With just under one month until the official start of the pollen season, GPs are urged to talk to their patients with asthma and assess their risk
It’s been almost two years since a freak weather event whipped up ryegrass pollen and blew it into Melbourne, leaving 10 people dead and thousands more seeking emergency assistance.
With just under one month to go until the official start of the pollen season on 1 October, GPs across Victoria will be making sure their at-risk patients are better protected this time around.
To help GPs brush up their knowledge, Melbourne’s PHNs are hosting free educational events in Whitehorse, Monash, Brimbank, Greater Dandenong, Wyndham and Casey over the next few weeks.
Melbourne hasn’t see a repeat of the devastating 2016 thunderstorm asthma episode, “thank goodness”, Professor Amanda Barnard, a GP and the chair of the National Asthma Council Australia’s Guidelines Committee, said. But that was no reason for complacency.
There were two types of thunderstorm asthma, Professor Barnard said. There was the “huge episodic event that stretches the system to its limits and beyond”, and then there were smaller asthma incidents triggered by similar weather patterns, she said.
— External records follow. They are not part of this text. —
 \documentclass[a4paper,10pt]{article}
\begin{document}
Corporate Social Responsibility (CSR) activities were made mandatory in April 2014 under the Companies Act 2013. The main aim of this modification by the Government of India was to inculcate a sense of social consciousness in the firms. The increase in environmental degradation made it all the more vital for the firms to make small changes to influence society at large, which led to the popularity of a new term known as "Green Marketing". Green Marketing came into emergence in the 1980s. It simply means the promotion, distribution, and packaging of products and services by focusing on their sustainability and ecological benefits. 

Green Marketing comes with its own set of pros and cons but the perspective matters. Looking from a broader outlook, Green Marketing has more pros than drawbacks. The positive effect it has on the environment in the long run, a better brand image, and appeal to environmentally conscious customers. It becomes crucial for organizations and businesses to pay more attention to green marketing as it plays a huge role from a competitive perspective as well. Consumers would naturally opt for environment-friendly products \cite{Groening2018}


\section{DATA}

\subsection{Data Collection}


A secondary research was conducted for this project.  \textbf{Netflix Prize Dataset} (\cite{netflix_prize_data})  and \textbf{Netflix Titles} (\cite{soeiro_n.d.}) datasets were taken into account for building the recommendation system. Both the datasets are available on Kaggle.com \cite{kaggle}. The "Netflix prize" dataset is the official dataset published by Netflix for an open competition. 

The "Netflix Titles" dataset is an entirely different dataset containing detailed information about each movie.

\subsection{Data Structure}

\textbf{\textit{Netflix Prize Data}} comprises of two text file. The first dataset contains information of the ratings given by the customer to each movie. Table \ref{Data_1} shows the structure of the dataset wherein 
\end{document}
Springtime thunderstorms can cause severe asthma when air-borne pollen particles fill with water and degranulate, casting very fine particles to the wind, which can be breathed in.
“The message for GPs is talk to all your patients who have asthma or who have allergic rhinitis and see what the seasonal pattern of their symptoms is,” Professor Barnard said. “See if they are at risk of their asthma being triggered by a thunderstorm.”
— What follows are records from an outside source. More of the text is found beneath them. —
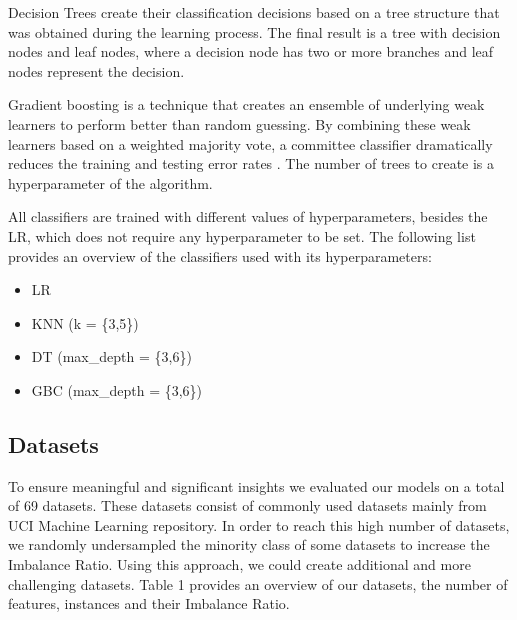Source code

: \documentclass[parskip=full]{scrartcl}
\begin{document}
Decision Trees create their classification decisions based on a tree structure that was 
obtained during the learning process. The final result is a tree with decision nodes and 
leaf nodes, where a decision node has two or more branches and leaf nodes represent the decision.

Gradient boosting is a technique that creates an ensemble of underlying weak learners to 
perform better than random guessing. By combining these weak learners based on a weighted 
majority vote, a committee classifier dramatically reduces the training and testing error 
rates  \cite{Huang2007}. The number of trees to create is a hyperparameter of the algorithm.

All classifiers are trained with different values of hyperparameters, besides the LR, which does 
not require any hyperparameter to be set. The following list provides an overview of the 
classifiers used with its hyperparameters:

\begin{itemize}
  \item LR
  \item KNN (k = \{3,5\})
  \item DT (max\_depth = \{3,6\})
  \item GBC (max\_depth = \{3,6\})
\end{itemize}

\subsection{Datasets}

To ensure meaningful and significant insights we evaluated our models on a total of 69 datasets. 
These datasets consist of commonly used datasets mainly from UCI Machine Learning repository. 
In order to reach this high number of datasets, we randomly undersampled the minority class of 
some datasets to increase the Imbalance Ratio. Using this approach, we could create additional 
and more challenging datasets. Table 1 provides an overview of our datasets, the number of 
features, instances and their Imbalance Ratio.
\end{document}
With the coroner’s inquiry into thunderstorm asthma deaths drawing to a close, the public were taking a renewed interest in the topic, she said.
This year a spotlight should be on people with an Asian or Indian background, particularly people who have recently moved to Australia, as these groups were at greater risk of thunderstorm asthma.
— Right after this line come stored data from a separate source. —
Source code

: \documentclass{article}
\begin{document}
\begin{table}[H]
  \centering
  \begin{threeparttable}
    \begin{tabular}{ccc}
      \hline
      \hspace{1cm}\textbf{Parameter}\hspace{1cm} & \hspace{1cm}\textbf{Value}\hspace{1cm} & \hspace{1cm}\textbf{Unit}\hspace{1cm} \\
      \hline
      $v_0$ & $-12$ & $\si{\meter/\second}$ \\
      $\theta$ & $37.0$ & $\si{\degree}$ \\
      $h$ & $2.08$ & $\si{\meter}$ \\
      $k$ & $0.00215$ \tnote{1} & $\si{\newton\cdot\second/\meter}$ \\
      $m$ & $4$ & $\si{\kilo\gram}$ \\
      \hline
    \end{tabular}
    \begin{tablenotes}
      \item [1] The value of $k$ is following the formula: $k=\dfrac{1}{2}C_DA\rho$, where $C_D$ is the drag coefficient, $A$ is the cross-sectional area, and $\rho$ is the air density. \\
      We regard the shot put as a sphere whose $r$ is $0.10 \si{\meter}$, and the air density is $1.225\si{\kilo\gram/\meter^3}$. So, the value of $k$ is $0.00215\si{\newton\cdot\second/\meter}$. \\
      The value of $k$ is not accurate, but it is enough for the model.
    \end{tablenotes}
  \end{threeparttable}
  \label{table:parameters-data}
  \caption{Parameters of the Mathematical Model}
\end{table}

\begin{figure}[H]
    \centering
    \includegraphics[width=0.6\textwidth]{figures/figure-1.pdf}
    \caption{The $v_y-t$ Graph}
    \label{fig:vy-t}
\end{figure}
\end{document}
“It really important that those messages get out to the communities and to the doctors who look after the people in those communities,” Professor Barnard said.
A study published in The Lancet Planetary Health journal in June found that migrants from India, Sri Lanka and south-east Asia comprised 36% of the hospital admissions during the thunderstorm asthma event on November 21, 2016. Six out of the 10 people who died that day were originally from India or south-east Asia. (These ethnic groups only make up 25% of Melbourne’s population.)
“And we don’t exactly know why,” Professor Barnard said.
Twenty-year old studies show that people with an Asian background living in Australia have a higher rate of seasonal allergic rhinitis and asthma, which increases in prevalence over time.
Up to 60% of south-east Asian immigrants developed hay fever after 10 years in Australia, while 15% developed asthma symptoms over that period.
“One theory is that people who migrate from those countries haven’t been exposed to the ryegrass pollens from early ages and they get exposed later in life and develop significant hay fever symptoms,” Professor Barnard said.